Rumus Epley (Paling Umum)
1RM = Weight × (1 + Reps / 30)
Contoh: Anda melakukan bench press seberat 185 pon untuk 8 repetisi. 1RM = 185 × (1 + 8/30) = 185 × 1,267 = 234 pon
Rumus Brzycki
1RM = Weight × 36 / (37 − Reps)
Lebih akurat untuk rentang repetisi rendah (di bawah 10): 1RM = 185 × 36 / (37 − 8) = 185 × 36/29 = 229 pon
Rumus Lombardi
1RM = Weight × Reps^0.10
Membandingkan Hasil Rumus
| Rumus | 185 pon × 8 repetisi |
|---|---|
| Epley | 234 pon |
| Brzycki | 229 pon |
| Lombardia | 231 pon |
| Rata-rata | 231 pon |
Menggunakan rata-rata beberapa rumus memberikan perkiraan yang lebih andal.

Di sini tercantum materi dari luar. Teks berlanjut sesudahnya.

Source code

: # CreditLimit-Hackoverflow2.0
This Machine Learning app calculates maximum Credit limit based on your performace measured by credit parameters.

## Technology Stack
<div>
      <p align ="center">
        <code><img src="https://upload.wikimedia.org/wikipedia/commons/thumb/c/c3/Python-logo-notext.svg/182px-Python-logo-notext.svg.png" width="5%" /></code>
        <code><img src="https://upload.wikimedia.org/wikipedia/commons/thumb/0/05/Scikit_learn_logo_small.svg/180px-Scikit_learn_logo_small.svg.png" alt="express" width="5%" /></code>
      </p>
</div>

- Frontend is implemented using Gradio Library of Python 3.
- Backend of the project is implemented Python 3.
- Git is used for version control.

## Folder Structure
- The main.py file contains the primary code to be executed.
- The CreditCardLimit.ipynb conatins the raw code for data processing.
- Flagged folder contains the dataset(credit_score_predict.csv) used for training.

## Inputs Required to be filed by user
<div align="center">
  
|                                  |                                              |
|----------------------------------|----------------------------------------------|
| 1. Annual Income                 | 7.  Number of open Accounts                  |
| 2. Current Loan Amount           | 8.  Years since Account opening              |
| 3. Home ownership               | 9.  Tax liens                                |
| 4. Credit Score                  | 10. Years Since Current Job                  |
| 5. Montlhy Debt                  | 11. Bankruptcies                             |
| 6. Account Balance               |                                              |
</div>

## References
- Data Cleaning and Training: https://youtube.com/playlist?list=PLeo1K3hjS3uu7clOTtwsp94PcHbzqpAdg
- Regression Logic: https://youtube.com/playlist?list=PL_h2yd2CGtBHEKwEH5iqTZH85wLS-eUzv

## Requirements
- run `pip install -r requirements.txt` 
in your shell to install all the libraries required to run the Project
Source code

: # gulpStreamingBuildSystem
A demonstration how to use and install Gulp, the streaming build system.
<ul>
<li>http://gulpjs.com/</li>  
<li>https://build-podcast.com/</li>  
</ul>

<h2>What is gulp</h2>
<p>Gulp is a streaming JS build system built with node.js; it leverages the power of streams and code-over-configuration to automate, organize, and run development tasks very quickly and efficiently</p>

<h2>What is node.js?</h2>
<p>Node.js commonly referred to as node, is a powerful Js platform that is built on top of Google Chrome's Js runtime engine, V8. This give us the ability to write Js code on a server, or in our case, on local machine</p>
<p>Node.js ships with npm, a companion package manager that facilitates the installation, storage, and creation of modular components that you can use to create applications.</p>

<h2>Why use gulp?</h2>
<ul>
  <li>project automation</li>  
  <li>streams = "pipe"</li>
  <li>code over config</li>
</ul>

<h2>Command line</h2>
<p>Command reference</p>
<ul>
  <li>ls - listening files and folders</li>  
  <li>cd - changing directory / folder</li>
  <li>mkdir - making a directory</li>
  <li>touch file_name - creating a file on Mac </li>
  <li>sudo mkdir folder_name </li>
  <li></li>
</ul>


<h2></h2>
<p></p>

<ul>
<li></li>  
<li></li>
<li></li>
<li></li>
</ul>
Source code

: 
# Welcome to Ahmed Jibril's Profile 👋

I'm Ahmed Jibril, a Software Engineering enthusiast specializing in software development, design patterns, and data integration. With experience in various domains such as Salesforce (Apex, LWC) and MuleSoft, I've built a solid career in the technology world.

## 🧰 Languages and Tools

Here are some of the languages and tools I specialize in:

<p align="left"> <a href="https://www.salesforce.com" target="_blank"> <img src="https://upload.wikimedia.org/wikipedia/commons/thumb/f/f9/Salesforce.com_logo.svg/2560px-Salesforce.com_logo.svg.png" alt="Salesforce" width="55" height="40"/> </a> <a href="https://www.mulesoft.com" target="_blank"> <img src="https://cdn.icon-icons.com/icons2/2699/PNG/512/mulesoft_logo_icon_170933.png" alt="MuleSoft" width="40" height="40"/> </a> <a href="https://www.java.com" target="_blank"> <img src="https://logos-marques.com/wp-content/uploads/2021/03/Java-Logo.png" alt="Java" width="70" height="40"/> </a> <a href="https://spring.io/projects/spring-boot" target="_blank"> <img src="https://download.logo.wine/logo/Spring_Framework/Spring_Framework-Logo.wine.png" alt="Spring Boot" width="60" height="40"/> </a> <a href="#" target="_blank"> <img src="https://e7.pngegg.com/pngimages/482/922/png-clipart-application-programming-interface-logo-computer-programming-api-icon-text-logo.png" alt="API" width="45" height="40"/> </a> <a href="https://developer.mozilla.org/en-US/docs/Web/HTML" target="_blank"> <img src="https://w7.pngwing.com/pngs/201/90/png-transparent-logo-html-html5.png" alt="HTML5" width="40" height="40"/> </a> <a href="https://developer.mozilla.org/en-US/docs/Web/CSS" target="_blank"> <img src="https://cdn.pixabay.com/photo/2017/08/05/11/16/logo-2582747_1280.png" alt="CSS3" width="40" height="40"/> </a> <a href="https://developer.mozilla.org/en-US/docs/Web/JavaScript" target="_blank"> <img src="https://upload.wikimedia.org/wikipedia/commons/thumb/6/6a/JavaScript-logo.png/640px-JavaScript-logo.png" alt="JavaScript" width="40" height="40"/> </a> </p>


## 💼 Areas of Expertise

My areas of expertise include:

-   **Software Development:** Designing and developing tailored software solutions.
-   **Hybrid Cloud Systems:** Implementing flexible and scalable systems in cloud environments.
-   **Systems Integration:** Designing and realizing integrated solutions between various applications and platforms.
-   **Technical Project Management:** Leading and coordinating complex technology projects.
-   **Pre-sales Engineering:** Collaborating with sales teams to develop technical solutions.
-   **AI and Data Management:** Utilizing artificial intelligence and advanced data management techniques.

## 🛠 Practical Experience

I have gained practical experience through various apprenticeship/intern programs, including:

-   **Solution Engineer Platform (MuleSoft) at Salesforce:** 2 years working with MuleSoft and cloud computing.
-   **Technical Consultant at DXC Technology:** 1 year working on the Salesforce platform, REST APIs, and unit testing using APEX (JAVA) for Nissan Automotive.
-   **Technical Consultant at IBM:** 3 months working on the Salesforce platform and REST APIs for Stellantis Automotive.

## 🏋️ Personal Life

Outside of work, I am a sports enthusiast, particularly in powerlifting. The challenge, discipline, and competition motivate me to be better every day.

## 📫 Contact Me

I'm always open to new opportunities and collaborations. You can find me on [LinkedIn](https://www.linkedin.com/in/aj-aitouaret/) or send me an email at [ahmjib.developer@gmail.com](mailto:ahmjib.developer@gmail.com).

Menggunakan 1RM untuk Persentase Pelatihan
| % dari 1RM | Perwakilan Sasaran | Tujuan Pelatihan |
|---|---|---|
| 50–60% | 15–20 | Daya tahan otot |
| 65–75% | 8–12 | Hipertrofi (ukuran) |
| 75–85% | 4–6 | Kekuatan |
| 85–95% | 2–3 | Kekuatan maksimal |
| 95–100% | 1 | Pengujian maks |
Catatan Keamanan Penting
1RM berbasis formula adalah perkiraan. Memprediksi dari set 8 repetisi atau lebih kurang akurat dibandingkan set 3–5 repetisi. Demi keamanan, uji 1RM Anda yang sebenarnya hanya setelah pemanasan menyeluruh dengan latihan bentuk yang benar.
Gunakan kalkulator 1RM kami untuk mengetahui beban maksimal Anda dari beban kerja apa pun.